Comune: | Firenze |
Via: | dei Servi, 51 |
Sito internet: | www.budinigattai.com |
In 1549 Ugolino di Iacopo Grifoni, secretary to duke Cosimo de' Medici, purchased a group of houses on the corner of Piazza Santissima Annunziata and Via de' Servi, his aim being to demolish them to make way for a palace that would give prestige to his family. The project, begun by Giuliano di Baccio d'Agnolo, pupil of Michelangelo, was continued on his death by Bartolomeo Ammannati, who probably also designed the garden. It is likely that the Italian-style garden was laid out in around 1573, when a monumental fountain with statues of Jason, Venus and sea monsters, attributed to the sculptor Giovanni Bandini, was constructed.
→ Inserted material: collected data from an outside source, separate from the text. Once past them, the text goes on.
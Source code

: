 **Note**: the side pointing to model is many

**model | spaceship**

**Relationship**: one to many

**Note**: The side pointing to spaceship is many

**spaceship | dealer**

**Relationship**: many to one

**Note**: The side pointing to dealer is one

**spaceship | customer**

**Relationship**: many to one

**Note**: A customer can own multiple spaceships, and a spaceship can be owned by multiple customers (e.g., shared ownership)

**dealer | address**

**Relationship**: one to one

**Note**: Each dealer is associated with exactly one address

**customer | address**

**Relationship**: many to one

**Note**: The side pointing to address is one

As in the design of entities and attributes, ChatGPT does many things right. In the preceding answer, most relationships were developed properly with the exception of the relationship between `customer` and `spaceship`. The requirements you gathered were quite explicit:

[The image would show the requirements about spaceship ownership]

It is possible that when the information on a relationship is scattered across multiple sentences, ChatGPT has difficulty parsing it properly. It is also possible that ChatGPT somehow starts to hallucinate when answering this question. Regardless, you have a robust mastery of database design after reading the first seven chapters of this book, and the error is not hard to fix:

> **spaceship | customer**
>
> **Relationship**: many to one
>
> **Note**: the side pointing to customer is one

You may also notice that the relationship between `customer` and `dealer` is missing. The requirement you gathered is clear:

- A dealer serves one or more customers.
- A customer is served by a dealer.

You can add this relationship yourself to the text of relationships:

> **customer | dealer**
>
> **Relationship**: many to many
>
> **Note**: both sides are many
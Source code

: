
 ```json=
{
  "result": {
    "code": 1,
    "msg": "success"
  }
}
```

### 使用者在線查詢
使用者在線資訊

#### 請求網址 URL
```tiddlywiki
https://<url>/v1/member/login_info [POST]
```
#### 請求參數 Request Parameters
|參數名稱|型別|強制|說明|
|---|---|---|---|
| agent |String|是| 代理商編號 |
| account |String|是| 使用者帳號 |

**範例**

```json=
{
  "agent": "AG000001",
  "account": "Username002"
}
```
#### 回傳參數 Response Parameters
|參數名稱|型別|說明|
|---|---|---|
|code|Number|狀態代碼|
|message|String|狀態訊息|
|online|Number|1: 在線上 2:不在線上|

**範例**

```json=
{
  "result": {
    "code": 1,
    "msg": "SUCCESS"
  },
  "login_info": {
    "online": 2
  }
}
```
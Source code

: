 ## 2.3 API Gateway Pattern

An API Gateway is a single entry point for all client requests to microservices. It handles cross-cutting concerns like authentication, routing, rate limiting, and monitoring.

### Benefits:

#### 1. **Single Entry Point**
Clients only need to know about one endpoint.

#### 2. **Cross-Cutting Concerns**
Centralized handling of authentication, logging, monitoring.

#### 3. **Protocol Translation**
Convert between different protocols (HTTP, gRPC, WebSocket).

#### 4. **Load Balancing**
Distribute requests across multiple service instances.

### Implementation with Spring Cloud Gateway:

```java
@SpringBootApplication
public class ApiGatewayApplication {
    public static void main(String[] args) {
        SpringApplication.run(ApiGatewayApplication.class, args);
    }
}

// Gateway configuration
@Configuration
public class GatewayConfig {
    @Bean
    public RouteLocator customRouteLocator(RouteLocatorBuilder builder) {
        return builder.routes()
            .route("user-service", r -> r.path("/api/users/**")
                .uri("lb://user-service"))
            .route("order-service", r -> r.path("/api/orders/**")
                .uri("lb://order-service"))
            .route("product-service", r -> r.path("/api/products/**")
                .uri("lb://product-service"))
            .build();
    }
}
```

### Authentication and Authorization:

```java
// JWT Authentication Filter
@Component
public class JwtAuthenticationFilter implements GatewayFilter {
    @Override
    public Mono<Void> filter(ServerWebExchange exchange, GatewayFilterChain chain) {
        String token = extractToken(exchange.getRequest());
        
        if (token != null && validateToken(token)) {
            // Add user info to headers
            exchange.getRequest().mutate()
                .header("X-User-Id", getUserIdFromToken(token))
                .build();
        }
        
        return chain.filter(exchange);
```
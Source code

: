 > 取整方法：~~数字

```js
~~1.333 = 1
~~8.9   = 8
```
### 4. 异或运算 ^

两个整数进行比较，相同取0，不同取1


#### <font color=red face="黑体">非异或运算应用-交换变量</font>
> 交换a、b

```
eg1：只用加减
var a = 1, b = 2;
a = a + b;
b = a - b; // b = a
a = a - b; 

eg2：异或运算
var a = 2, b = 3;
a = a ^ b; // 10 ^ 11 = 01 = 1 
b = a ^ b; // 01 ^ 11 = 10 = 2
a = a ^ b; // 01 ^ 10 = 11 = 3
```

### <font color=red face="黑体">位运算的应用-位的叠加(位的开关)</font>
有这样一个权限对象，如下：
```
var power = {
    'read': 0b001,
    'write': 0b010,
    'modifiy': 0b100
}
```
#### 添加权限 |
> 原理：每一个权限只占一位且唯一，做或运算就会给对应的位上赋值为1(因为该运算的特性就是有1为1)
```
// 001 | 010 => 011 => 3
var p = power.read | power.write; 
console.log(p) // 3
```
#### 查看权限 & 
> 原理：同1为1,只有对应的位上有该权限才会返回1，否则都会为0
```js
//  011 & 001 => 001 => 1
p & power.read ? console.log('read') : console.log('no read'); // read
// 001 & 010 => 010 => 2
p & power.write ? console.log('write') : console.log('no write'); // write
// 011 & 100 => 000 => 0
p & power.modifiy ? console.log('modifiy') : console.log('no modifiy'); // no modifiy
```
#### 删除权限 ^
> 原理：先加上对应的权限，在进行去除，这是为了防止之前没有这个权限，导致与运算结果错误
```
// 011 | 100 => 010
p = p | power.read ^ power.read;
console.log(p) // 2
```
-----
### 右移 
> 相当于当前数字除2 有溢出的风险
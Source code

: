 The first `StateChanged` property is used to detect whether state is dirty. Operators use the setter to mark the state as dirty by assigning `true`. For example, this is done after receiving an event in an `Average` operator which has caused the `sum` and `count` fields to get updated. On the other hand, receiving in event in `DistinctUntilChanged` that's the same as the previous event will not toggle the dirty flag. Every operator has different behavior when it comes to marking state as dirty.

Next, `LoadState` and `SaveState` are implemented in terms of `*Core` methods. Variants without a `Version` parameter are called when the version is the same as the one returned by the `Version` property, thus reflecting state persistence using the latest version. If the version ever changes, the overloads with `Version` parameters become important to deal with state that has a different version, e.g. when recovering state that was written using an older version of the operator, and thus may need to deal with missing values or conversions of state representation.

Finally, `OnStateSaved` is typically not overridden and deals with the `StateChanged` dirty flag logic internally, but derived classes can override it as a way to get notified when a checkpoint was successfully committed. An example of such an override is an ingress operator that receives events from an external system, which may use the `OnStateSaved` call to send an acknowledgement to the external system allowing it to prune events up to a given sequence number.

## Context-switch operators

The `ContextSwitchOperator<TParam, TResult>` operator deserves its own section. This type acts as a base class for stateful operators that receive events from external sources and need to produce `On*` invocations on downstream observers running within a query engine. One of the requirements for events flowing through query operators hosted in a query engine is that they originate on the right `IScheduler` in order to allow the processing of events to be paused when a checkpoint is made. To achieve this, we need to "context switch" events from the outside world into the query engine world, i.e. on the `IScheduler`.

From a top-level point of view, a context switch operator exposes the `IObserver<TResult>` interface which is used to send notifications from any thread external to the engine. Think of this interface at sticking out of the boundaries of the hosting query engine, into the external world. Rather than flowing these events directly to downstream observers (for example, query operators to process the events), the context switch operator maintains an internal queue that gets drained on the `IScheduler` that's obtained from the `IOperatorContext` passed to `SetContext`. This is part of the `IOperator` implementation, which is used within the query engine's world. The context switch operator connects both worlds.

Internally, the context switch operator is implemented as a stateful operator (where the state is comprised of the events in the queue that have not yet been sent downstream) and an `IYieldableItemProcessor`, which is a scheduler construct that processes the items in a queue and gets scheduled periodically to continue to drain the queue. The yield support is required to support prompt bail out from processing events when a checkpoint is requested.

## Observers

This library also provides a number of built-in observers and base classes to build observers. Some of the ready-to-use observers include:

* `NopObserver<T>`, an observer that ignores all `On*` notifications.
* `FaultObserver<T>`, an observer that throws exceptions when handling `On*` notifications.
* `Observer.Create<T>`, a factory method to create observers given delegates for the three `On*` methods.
In the 18th century the garden was enlarged and the 16th-century fountain moved and replaced by a wall fountain, on which the statue of Venus was placed. At the end of the 18th century the Grifoni family line died out and the property passed into the hands of the Riccardi family and finally to the Budini Gattai, the present owners of the property. Today's garden, which was further altered at the end of the 19th century, has curving flower beds and boasts a fine collection of camellias and azaleas that put on a beautiful show in spring. Other decorative elements in the garden include the fine iron and glass hothouse, dating back to around 1892, the banana-tree wood and the "Monument to the Lost Tree", built in 1908 as a reminder of a hundred-year-old specimen of a Laurus camphora which died that winter.